You can perform two tests. An output pressure test is the first test. Connect the metal output and the test gauge via a clamp and a fuel hose. Ensure the connection is properly sealed. Then, keep on cranking the engine for 20 seconds. This will provide you with an accurate pressure reading.
The second method is to test the fuel volume. Collect some fuel samples using an empty bottle while cranking the engine for 30 seconds. A well-functioning mechanical pump will give out 4-6 ounces of gas.
2. Leaky Fuel system
A leaky fuel system is a common problem in older car models. Fuel can leak from the metal tube, internal diaphragm, and metal hose.
3. Leaky Engine oil
The gasket is meant to act as a seal. However, due to the constant vibration of the engine, the bolts tend to loosen up. This causes oil to leak out from the spaces. Leaky engine oil should be treated and replaced immediately as the presence of detergents tends to cause more damage.
How to check a mechanical fuel pump
If your car stops running while still having petrol, your fuel system is faulty. In such instances, it’s important to know how to check a mechanical fuel pump since the problem highly likely lies there.
The first step is to disconnect the carburetor’s fuel line. Now, while disconnecting, you need to catch the remaining fuel inside. Do so by placing a plastic bag at the end of the fuel line. Use a rubber band to secure the bag once you’ve collected the fuel. Lastly, use a starter to turn over the engine.
If the fuel doesn’t spurt out, the fuel pipe either has a leak or blockage.
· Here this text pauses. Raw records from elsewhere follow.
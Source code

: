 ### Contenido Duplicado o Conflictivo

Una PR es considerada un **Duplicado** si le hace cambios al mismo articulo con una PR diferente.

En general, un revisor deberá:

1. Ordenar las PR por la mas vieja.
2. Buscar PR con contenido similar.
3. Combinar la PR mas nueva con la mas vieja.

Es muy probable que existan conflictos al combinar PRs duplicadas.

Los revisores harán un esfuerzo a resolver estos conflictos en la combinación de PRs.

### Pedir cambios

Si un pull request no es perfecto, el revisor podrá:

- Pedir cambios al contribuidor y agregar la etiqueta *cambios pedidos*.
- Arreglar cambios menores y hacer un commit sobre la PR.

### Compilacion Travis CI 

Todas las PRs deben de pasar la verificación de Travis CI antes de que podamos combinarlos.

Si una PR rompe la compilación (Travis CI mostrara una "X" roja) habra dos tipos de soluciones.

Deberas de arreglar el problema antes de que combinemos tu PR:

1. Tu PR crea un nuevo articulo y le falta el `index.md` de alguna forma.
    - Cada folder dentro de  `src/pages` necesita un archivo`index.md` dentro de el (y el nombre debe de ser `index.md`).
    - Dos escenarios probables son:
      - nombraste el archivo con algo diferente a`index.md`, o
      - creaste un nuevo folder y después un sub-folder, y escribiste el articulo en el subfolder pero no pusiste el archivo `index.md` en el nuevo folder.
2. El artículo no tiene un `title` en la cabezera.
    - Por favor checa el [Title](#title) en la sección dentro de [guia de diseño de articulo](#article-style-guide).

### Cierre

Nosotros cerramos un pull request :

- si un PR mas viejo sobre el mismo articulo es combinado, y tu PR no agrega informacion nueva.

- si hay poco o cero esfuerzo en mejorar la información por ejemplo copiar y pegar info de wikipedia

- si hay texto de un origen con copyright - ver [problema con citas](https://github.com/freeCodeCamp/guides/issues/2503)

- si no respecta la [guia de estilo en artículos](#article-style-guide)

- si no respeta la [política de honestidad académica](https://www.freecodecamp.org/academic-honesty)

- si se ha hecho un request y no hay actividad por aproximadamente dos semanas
It may also mean that the fuel pump isn’t functional. Check If your fuel pump has screws. If it doesn’t, then it means it is sealed, and it is beyond repair. It’s unusual for a mechanical pump drive to fail. However, you may observe some wear and tear on the linkages, pins, and operating lever.
Diaphragms tend to leak. A leaky diaphragm affects the engine when it is at high speed. Be wary if the petrol leaks to the pump from the camshaft as it can cause an explosion.
A small cage holds the seating and disc in a valve. To put the valve on its seating, put pressure in a single direction. However, pressure on the other side will open the valve by lifting the disc.
Dirt in the valves will hinder proper seating. To clean the dirt, you need to overhaul the mechanical pump.
Loose fuel pipes and gaskets can also leak along with the pump body and the diaphragm seal.
Another potential problem is loose mountings. This fault often goes unnoticed as the pump remains out of sight. Loose mountings can cause extreme oil leaks. Hence, fix them quickly.
Pump: Removal and Replacement
- There is a high chance that the fuel lines will gush out petrol once disconnected. Thus, to prevent this, keep old pencils and tapered plugs beside.
- Wire clips are used to connect some lines. Cut the wire clips using side cutters. Then, use new screw clips as a replacement. As a temporary relief, you can also use twisted wires.
- Ensure that the camshaft is beneath the lever when you fit the pump. Otherwise, it will damage the operating cam.
- Lastly, replace the gaskets and screw in the bolts. Make sure to not overtighten them.
Pump Operation: Inspection
- The most common way of testing a pump is by putting a pressure gauge and vacuum gauge on each side.
- However, do not test it by pumping in compressed air; otherwise, the diaphragm swill burst.
- Finding the fault of a sealed pump is as good as nothing. A faulty sealed pump will always need replacement.